No cars were moving. No pedestrians. Admittedly, this wasn’t the kind of neighborhood where people typically take casual strolls in the twilight, but tonight the streets seemed uncharacteristically deserted.
Another hurried search through another alley and I came up empty again. In frustration I let my foot find a nearby trash can. If it hadn’t been chained to a telephone pole, it would have cleared the street. As it was, I left a sizable dent in the side that I might have been proud of any other time.
Immediately, curtains in the nearest apartment building fluttered open and in the porch light I saw a young African-American boy, maybe four or five years old, peering out at me. I was already hurrying back toward the streetlight where the suspect had disappeared, but I didn’t want to frighten the boy, so I hid my gun, continued on casually, and then the curtain closed, and he slipped from view and was gone once again.

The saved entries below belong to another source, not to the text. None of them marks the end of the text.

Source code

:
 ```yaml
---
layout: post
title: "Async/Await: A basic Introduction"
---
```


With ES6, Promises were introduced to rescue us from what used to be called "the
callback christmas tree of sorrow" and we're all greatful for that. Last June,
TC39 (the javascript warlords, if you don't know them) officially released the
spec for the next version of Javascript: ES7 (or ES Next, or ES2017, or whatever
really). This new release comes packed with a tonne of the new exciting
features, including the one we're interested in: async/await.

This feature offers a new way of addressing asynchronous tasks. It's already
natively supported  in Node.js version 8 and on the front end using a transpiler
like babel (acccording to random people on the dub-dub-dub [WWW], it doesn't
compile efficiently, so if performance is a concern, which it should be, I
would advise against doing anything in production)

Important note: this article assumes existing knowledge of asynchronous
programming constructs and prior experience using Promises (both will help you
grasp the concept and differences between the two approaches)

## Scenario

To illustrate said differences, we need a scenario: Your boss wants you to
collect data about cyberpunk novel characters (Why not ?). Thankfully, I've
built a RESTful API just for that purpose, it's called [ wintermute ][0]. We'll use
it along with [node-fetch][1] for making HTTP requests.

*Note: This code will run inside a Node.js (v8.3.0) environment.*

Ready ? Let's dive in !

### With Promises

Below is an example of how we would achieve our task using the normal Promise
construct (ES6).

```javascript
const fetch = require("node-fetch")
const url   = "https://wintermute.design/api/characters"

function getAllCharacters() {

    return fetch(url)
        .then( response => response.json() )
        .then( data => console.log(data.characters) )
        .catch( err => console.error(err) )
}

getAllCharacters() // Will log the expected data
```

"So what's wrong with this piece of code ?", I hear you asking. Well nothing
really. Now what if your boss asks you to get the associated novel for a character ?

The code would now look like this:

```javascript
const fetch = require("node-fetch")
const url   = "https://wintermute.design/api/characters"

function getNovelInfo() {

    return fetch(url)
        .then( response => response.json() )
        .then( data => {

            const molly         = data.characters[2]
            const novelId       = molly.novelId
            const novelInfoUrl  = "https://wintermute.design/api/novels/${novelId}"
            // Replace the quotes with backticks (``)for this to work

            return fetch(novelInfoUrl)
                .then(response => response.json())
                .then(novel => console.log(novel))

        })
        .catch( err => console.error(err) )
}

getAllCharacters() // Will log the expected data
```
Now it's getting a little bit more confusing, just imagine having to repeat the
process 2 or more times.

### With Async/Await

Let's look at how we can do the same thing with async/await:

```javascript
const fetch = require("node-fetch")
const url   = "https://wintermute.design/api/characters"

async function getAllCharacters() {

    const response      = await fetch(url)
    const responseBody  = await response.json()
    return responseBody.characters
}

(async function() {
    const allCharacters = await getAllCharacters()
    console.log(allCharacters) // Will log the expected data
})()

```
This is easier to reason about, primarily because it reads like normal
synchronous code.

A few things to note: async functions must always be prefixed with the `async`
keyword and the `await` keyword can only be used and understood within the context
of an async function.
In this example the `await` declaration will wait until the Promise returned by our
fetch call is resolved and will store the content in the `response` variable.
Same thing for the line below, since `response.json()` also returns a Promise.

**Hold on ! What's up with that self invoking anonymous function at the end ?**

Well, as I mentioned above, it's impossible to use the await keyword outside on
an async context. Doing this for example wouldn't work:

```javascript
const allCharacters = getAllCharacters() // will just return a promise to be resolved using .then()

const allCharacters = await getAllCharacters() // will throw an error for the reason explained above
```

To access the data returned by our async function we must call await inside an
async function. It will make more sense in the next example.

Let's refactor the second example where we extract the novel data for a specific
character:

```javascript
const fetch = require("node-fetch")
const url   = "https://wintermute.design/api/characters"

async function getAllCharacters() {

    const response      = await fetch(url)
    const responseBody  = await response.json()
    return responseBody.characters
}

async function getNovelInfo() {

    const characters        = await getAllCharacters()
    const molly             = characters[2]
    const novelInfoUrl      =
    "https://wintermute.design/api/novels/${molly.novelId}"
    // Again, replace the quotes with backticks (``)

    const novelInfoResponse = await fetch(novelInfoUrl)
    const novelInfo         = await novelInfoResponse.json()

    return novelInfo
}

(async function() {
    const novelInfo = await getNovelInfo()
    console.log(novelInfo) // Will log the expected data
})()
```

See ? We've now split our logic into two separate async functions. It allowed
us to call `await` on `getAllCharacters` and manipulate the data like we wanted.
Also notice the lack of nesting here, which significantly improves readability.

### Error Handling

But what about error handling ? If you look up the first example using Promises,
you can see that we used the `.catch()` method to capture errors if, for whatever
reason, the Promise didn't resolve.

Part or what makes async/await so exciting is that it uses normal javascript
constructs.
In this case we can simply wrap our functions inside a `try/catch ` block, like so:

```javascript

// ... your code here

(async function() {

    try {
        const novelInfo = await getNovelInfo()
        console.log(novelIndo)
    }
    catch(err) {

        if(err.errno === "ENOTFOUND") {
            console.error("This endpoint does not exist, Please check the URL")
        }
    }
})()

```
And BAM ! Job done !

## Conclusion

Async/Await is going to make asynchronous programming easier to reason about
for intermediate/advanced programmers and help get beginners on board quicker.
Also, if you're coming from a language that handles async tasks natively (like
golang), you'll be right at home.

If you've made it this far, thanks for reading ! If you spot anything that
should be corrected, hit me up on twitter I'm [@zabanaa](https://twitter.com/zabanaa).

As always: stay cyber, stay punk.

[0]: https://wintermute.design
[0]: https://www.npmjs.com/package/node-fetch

When I got to the spot where the suspect had exited the woods, I heard Ralph hurtling through the darkness toward me, the light from his flashlight marking his path. “Anything?” he called as he burst through the edge of the forest.
“No.”
He cursed loudly.
Just as we started scouring the street in the other direction, a patrol car came peeling around the corner.
“Let ’em sweep the area,” I told Ralph. “I want to get back to the train yard and make sure there aren’t any more victims.”
He pulled out his radio. “Or suspects.”
“Yeah.” I was already heading into the forest. “Or suspects.”